#### WHAT IS REQUIRED
Locate every line in the records below that holds the word "texttt" and return each one.

#### PROVIDED MATERIAL

---

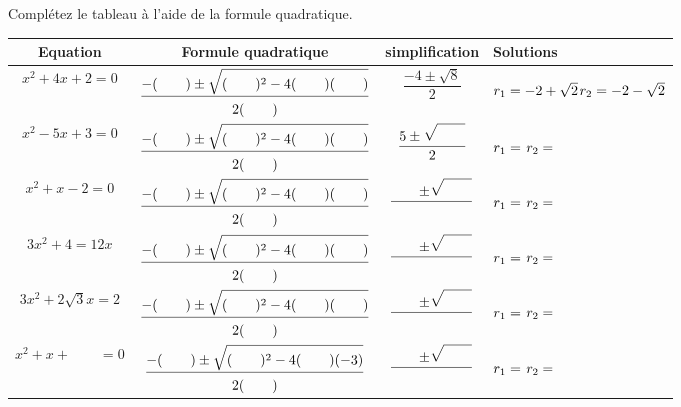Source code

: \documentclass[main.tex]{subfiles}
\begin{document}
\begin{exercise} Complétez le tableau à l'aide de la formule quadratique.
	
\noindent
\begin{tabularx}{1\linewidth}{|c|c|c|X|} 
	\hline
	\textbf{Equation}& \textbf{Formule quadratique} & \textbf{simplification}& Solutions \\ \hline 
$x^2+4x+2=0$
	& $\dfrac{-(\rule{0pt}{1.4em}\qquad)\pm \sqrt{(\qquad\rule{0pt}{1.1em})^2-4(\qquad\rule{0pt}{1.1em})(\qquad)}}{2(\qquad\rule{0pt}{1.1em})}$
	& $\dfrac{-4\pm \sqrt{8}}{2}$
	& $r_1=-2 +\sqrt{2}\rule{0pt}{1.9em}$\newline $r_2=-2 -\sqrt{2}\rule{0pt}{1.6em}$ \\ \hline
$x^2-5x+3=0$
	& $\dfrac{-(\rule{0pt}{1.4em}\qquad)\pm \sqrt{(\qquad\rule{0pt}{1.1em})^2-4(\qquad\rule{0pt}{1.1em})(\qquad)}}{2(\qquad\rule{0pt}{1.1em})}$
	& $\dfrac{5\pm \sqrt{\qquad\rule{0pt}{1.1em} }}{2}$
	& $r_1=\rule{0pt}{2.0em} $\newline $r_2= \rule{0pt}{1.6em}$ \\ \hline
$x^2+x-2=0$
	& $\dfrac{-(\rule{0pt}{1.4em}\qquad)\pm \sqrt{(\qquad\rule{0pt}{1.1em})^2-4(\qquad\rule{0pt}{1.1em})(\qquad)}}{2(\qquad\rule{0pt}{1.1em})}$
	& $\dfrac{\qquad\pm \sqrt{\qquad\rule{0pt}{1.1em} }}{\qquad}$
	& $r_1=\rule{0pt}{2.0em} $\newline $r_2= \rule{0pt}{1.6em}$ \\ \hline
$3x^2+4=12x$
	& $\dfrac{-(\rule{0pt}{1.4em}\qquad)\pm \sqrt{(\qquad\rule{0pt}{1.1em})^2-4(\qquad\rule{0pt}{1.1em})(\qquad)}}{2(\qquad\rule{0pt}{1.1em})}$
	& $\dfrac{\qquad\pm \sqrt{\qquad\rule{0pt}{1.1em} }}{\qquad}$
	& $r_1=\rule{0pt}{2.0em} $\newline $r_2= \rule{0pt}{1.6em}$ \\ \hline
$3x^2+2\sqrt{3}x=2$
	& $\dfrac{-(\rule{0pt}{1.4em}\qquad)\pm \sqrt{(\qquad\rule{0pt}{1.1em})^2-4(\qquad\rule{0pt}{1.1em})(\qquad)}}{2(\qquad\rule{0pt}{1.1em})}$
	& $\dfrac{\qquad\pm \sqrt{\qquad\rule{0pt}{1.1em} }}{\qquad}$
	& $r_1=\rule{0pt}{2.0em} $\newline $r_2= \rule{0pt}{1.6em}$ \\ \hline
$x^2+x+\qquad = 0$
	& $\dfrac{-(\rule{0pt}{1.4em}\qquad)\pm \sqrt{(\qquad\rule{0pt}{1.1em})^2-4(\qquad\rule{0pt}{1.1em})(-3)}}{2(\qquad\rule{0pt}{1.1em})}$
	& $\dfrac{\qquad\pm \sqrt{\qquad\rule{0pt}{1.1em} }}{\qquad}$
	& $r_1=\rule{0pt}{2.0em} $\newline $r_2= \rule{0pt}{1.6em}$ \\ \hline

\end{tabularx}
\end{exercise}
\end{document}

---

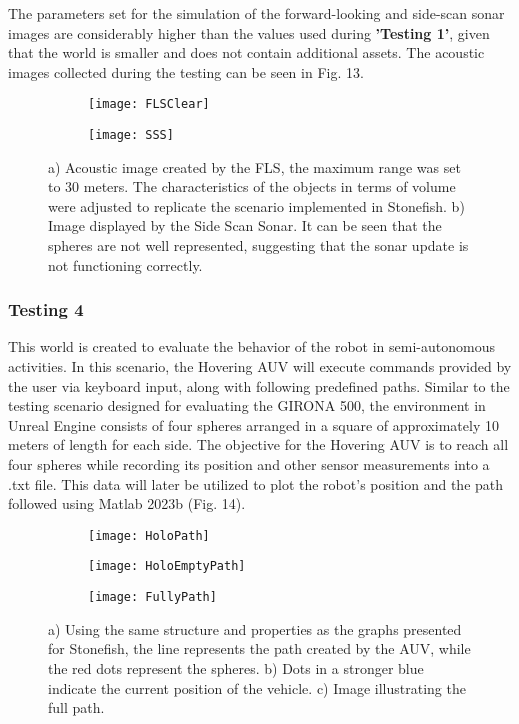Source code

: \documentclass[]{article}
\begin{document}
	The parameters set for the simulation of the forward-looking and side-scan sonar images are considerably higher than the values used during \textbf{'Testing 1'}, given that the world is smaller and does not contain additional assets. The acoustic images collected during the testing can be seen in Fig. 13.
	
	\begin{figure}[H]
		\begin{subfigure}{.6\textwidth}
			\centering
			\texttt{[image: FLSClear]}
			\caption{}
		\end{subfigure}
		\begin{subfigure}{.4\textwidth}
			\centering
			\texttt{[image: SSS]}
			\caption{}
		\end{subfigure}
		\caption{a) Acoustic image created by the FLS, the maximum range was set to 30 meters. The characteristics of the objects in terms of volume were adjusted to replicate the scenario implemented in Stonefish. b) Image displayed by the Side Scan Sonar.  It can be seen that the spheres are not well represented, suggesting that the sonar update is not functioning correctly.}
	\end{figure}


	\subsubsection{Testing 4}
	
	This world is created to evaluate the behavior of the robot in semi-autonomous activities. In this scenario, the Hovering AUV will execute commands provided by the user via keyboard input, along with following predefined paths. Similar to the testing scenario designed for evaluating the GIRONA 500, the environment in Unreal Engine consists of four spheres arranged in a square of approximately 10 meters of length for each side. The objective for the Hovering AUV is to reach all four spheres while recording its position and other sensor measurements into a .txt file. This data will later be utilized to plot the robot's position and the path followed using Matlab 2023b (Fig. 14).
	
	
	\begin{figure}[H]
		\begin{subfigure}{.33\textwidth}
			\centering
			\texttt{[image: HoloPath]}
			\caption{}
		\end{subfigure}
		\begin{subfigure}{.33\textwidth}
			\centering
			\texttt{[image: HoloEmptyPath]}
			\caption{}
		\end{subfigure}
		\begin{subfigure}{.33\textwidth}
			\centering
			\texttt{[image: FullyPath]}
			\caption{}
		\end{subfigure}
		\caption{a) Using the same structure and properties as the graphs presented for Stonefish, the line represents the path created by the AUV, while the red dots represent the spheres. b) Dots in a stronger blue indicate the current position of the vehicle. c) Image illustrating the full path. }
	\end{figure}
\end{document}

---

#### RESPONSE BOX
			\texttt{[image: FLSClear]}
			\texttt{[image: SSS]}
			\texttt{[image: HoloPath]}
			\texttt{[image: HoloEmptyPath]}
			\texttt{[image: FullyPath]}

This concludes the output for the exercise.